If they exist, the subatomic particles
could make up dark matter, a mysterious source of mass that pervades the
universe. Axions are expected to be extremely lightweight — billionths or
trillionths the mass of an electron. But there were no sightings of the elusive particles in a mass range between 2.81 millionths and 3.31
millionths of an electron volt (between about 5.5 trillionths and 6.5
trillionths of an electron’s mass), physicists with the ADMX experiment report
in a paper in press in Physical Review
Letters.

Scientists expect axions to have masses
between a millionth and a thousandth of an electron volt. Previously, ADMX
searched a small range of masses, and scientists are now expanding that range (SN: 4/9/18). The new result is “one step
on a long road to exploring the whole plausible range,” says physicist Gray
Rybka of the University of Washington in Seattle, co-spokesperson of ADMX.

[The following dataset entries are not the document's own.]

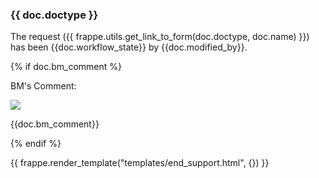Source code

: <h3>{{ doc.doctype }}</h3>

<p>The request ({{ frappe.utils.get_link_to_form(doc.doctype, doc.name) }}) has been {{doc.workflow_state}} by {{doc.modified_by}}.</p>

{% if doc.bm_comment %}
<p>BM's Comment:</p>
<img src="{{ frappe.utils.get_url(doc.bm_attachment) }}" style="max-width:400px;">
<p>{{doc.bm_comment}}</p>
{% endif %}

{{ frappe.render_template("templates/end_support.html", {}) }}
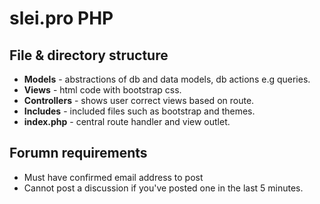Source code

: # slei.pro PHP

## File & directory structure
* **Models** - abstractions of db and data models, db actions e.g queries.
* **Views** - html code with bootstrap css.
* **Controllers** - shows user correct views based on route.
* **Includes** - included files such as bootstrap and themes.
* **index.php** - central route handler and view outlet.

## Forumn requirements
* Must have confirmed email address to post
* Cannot post a discussion if you've posted one in the last 5 minutes.
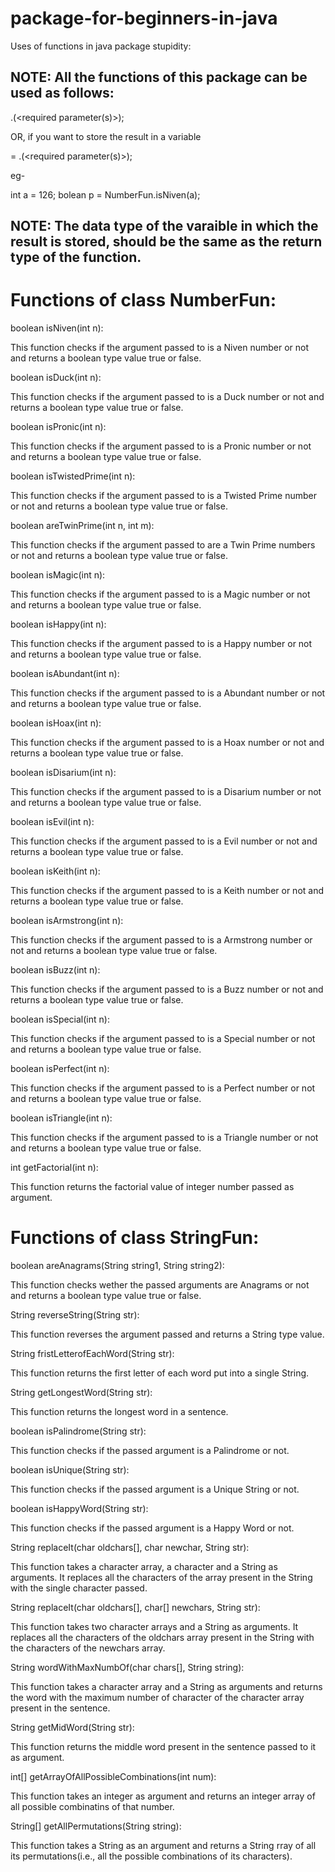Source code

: # package-for-beginners-in-java

Uses of functions in java package stupidity:

                                            

## NOTE: All the functions of this package can be used as follows:

<class name>.<function name>(<required parameter(s)>);

OR, if you want to store the result in a variable

<data type> <variable name> = <class name>.<function name>(<required parameter(s)>);

eg-

int a = 126;
bolean p = NumberFun.isNiven(a);

## NOTE: The data type of the varaible in which the result is stored, should be the same as the return type of the function.

                                                       

# Functions of class NumberFun:

boolean isNiven(int n):

This function checks if the argument passed to is a Niven number or not and returns a boolean type value true or false.

boolean isDuck(int n):

This function checks if the argument passed to is a Duck number or not and returns a boolean type value true or false.

boolean isPronic(int n):

This function checks if the argument passed to is a Pronic number or not and returns a boolean type value true or false.

boolean isTwistedPrime(int n):

This function checks if the argument passed to is a Twisted Prime number or not and returns a boolean type value true or false.

boolean areTwinPrime(int n, int m):

This function checks if the argument passed to are a Twin Prime numbers or not and returns a boolean type value true or false.

boolean isMagic(int n):

This function checks if the argument passed to is a Magic number or not and returns a boolean type value true or false.

boolean isHappy(int n):

This function checks if the argument passed to is a Happy number or not and returns a boolean type value true or false.

boolean isAbundant(int n):

This function checks if the argument passed to is a Abundant number or not and returns a boolean type value true or false.

boolean isHoax(int n):

This function checks if the argument passed to is a Hoax number or not and returns a boolean type value true or false.

boolean isDisarium(int n):

This function checks if the argument passed to is a Disarium number or not and returns a boolean type value true or false.

boolean isEvil(int n):

This function checks if the argument passed to is a Evil number or not and returns a boolean type value true or false.

boolean isKeith(int n):

This function checks if the argument passed to is a Keith number or not and returns a boolean type value true or false.

boolean isArmstrong(int n):

This function checks if the argument passed to is a Armstrong number or not and returns a boolean type value true or false.

boolean isBuzz(int n):

This function checks if the argument passed to is a Buzz number or not and returns a boolean type value true or false.

boolean isSpecial(int n):

This function checks if the argument passed to is a Special number or not and returns a boolean type value true or false.

boolean isPerfect(int n):

This function checks if the argument passed to is a Perfect number or not and returns a boolean type value true or false.

boolean isTriangle(int n):

This function checks if the argument passed to is a Triangle number or not and returns a boolean type value true or false.

int getFactorial(int n):

This function returns the factorial value of integer number passed as argument.

                                                      

# Functions of class StringFun:

boolean areAnagrams(String string1, String string2):

This function checks wether the passed arguments are Anagrams or not and returns a boolean type value true or false.

String reverseString(String str):

This function reverses the argument passed and returns a String type value.

String fristLetterofEachWord(String str):

This function returns the first letter of each word put into a single String.

String getLongestWord(String str):

This function returns the longest word in a sentence.

boolean isPalindrome(String str):

This function checks if the passed argument is a Palindrome or not.

boolean isUnique(String str):

This function checks if the passed argument is a Unique String or not.

boolean isHappyWord(String str):

This function checks if the passed argument is a Happy Word or not.

String replaceIt(char oldchars[], char newchar, String str):

This function takes a character array, a character and a String as arguments. It replaces all the characters of the array present in the String with the single character passed.

String replaceIt(char oldchars[], char[] newchars, String str):

This function takes two character arrays and a String as arguments. It replaces all the characters of the oldchars array present in the String with the characters of the newchars array.

String wordWithMaxNumbOf(char chars[], String string):

This function takes a character array and a String as arguments and returns the word with the maximum number of character of the character array present in the sentence.

String getMidWord(String str):

This function returns the middle word present in the sentence passed to it as argument.

int[] getArrayOfAllPossibleCombinations(int num):

This function takes an integer as argument and returns an integer array of all possible combinatins of that number.

String[] getAllPermutations(String string):

This function takes a String as an argument and returns a String rray of all its permutations(i.e., all the possible combinations of its characters).
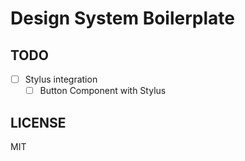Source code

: # Design System Boilerplate

## TODO

* [ ] Stylus integration
  * [ ] Button Component with Stylus

## LICENSE
MIT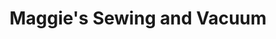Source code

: ---
title: "Maggie's Sewing and Vacuum"
url: /fort-collins/maggies-sewing-and-vacuum/
shop: Nähzubehör
---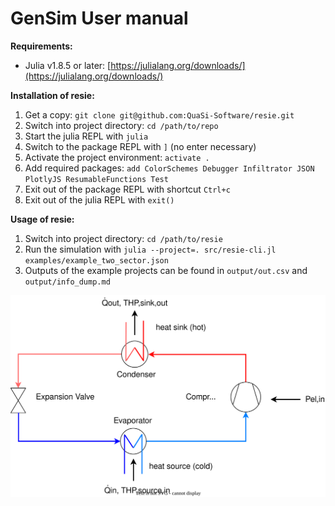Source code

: # GenSim User manual
**Requirements:**

* Julia v1.8.5 or later: [https://julialang.org/downloads/](https://julialang.org/downloads/)

**Installation of resie:**

1. Get a copy: `git clone git@github.com:QuaSi-Software/resie.git`
1. Switch into project directory: `cd /path/to/repo`
1. Start the julia REPL with `julia`
1. Switch to the package REPL with `]` (no enter necessary)
1. Activate the project environment: `activate .`
1. Add required packages: `add ColorSchemes Debugger Infiltrator JSON PlotlyJS ResumableFunctions Test`
1. Exit out of the package REPL with shortcut `Ctrl+c`
1. Exit out of the julia REPL with `exit()`

**Usage of resie:**

1. Switch into project directory: `cd /path/to/resie`
1. Run the simulation with `julia --project=. src/resie-cli.jl examples/example_two_sector.json`
1. Outputs of the example projects can be found in `output/out.csv` and `output/info_dump.md`

![General System chart of a heat pump](fig/221018_HeatPump_system_chart.svg)
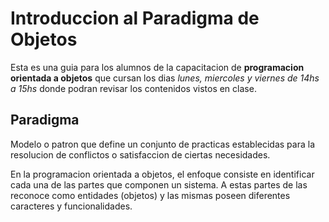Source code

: # Introduccion al Paradigma de Objetos

Esta es una guia para los alumnos de la capacitacion de __programacion orientada a objetos__ que cursan los dias _lunes, miercoles y viernes de 14hs a 15hs_ donde podran revisar los contenidos vistos en clase.

## Paradigma

Modelo o patron que define un conjunto de practicas establecidas para la resolucion de conflictos o satisfaccion de ciertas necesidades.

En la programacion orientada a objetos, el enfoque consiste en identificar cada una de las partes que componen un sistema. A estas partes de las reconoce como entidades (objetos) y las mismas poseen diferentes caracteres y funcionalidades.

Another team of physicists searched for axions with masses around 6.7 millionths of an electron volt, according to
another paper in press in Physical Review
Letters
. Those researchers, part of the CAPP-8TB experiment, likewise found
no signs of the particles, although their experiment is not yet sensitive
enough to exclude the possibility that axions might be present in that mass
range.

Both experiments search for signals
produced when axions convert into particles of light, photons, in a magnetic
field. The detectors are tuned to search for certain frequencies of light,
which correspond to different masses of axions.

Most previous dark matter experiments
have searched for a different type of hypothetical particle called a WIMP, but
have turned up nothing, leading some to pin their hopes for finding dark matter on axions (SN: 10/25/16).

With each search of a new mass range, there’s
a chance for spotting axions, says Rybka. “We could get lucky.”